Couper said the conference centre fitted the District Plan and provided a path for people to invest in the city.
"If we don't take the $60m from the Government, we'll all be left behind, per head of population. We now have that opportunity to secure that funding for our town."
Cutforth said ratepayers were understandably unclear about the benefits of a conference centre, in light of the amount of money being asked to put forward.
Investing money in this climate would throw up more costs and she believed the risks outweighed the benefits.
On balance, Peters said voting for the next stage provided an opportunity for the council to look at what costs could be saved, while Golightly highlighted the need to seek public feedback.
Innes was also of the view that further investigation around the many uncertainties was the next logical step.
"Everyone is frightened about rates going up but we need to have a good discussion with the community. We've got $60m from the government and really this motion takes us further in terms of information gathering."
Deeming said ratepayers were already struggling to pay for the hire of smaller venues like Forum North and Semenoff Stadium, let alone a bigger facility like the proposed conference centre.
"I am really struggling to see how the conference centre will provide the economic stimulus for the city. We have to face the fact that someone has got to pay," she said.
Martin said it was not be prudent to get involved into a project like this without doing a peer review in terms of costs, design, and consenting.
Halse said Whangārei had the third lowest residential rate in New Zealand and a very low debt level per capita.
The district has never had a 50 percent subsidy from the taxpayers for a project like the new conference centre which he said would add value to the existing amenities.

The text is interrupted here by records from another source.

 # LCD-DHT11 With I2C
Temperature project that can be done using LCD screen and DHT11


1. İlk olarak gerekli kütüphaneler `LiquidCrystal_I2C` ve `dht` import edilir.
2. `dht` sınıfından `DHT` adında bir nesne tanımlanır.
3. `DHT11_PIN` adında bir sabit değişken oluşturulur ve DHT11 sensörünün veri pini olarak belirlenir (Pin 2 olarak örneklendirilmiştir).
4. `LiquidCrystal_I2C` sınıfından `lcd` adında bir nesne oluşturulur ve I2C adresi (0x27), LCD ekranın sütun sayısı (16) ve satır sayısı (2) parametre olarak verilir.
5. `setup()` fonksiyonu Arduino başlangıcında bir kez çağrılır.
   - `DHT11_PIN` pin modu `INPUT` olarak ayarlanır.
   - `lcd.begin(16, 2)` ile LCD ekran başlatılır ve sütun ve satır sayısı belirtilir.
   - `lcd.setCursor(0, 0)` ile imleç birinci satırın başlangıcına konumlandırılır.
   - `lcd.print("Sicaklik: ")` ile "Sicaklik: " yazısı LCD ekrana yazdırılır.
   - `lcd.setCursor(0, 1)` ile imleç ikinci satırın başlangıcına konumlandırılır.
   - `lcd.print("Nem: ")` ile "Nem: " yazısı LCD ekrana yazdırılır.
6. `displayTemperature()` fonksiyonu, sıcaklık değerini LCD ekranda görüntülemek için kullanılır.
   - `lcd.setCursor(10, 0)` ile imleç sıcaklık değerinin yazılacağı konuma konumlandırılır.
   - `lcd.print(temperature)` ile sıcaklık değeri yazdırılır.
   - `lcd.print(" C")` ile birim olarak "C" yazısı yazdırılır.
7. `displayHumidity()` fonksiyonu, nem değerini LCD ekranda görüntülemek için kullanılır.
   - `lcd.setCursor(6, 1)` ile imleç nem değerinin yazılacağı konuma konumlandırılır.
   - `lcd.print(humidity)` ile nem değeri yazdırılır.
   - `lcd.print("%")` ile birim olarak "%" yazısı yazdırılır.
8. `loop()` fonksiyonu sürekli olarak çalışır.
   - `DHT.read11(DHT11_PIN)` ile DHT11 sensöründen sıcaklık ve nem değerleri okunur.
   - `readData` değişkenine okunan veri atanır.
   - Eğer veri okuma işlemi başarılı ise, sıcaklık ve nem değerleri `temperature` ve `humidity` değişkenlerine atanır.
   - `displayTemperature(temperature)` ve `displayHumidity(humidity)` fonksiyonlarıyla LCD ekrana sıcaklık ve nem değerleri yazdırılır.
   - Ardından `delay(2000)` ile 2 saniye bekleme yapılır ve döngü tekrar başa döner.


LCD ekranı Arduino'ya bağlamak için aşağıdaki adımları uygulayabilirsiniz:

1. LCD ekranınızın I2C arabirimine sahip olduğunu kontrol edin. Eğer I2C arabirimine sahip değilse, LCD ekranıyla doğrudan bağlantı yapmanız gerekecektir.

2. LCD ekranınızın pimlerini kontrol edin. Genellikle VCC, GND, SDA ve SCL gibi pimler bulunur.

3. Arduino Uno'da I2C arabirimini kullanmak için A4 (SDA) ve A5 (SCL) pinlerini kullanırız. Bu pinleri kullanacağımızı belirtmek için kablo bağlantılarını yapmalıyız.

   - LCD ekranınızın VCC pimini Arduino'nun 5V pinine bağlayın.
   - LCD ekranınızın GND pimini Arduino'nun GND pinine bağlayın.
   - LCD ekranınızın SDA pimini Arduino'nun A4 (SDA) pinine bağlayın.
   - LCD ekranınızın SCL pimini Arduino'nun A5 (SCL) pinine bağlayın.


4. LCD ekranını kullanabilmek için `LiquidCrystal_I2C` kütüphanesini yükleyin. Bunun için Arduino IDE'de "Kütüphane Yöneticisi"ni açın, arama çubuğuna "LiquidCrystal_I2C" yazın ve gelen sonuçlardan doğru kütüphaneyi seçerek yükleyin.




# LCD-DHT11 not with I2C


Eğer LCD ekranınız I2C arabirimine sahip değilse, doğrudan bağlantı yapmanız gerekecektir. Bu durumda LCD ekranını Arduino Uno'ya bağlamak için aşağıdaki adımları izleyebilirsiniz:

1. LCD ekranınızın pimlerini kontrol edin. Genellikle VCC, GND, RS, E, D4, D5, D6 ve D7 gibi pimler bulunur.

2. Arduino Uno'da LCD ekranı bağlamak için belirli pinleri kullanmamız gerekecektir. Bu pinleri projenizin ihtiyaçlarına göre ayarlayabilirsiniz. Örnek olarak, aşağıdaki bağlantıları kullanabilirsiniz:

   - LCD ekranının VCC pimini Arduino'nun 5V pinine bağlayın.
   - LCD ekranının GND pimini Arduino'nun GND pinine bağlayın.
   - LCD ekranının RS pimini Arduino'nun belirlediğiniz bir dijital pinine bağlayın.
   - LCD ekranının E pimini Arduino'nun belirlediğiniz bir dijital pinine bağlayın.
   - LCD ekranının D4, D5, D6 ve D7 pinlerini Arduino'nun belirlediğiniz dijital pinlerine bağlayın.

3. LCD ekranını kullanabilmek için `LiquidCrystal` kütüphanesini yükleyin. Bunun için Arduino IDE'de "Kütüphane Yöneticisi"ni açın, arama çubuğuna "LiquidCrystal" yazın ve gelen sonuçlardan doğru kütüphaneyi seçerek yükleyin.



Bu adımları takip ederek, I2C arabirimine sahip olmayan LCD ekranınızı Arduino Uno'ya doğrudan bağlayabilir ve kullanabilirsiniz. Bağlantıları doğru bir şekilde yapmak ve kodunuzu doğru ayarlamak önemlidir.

The conference centre forms part of the wider $220m Oruku Landing development on the 12,460sq m site, which would also include a four-star hotel and apartments.
The council accepts the conference and events centre will not provide a positive direct commercial return, however, it may be a catalyst for economic activity in the form of other developments.
The centre may help support other attractions and provide amenity and recreational value, WDC said.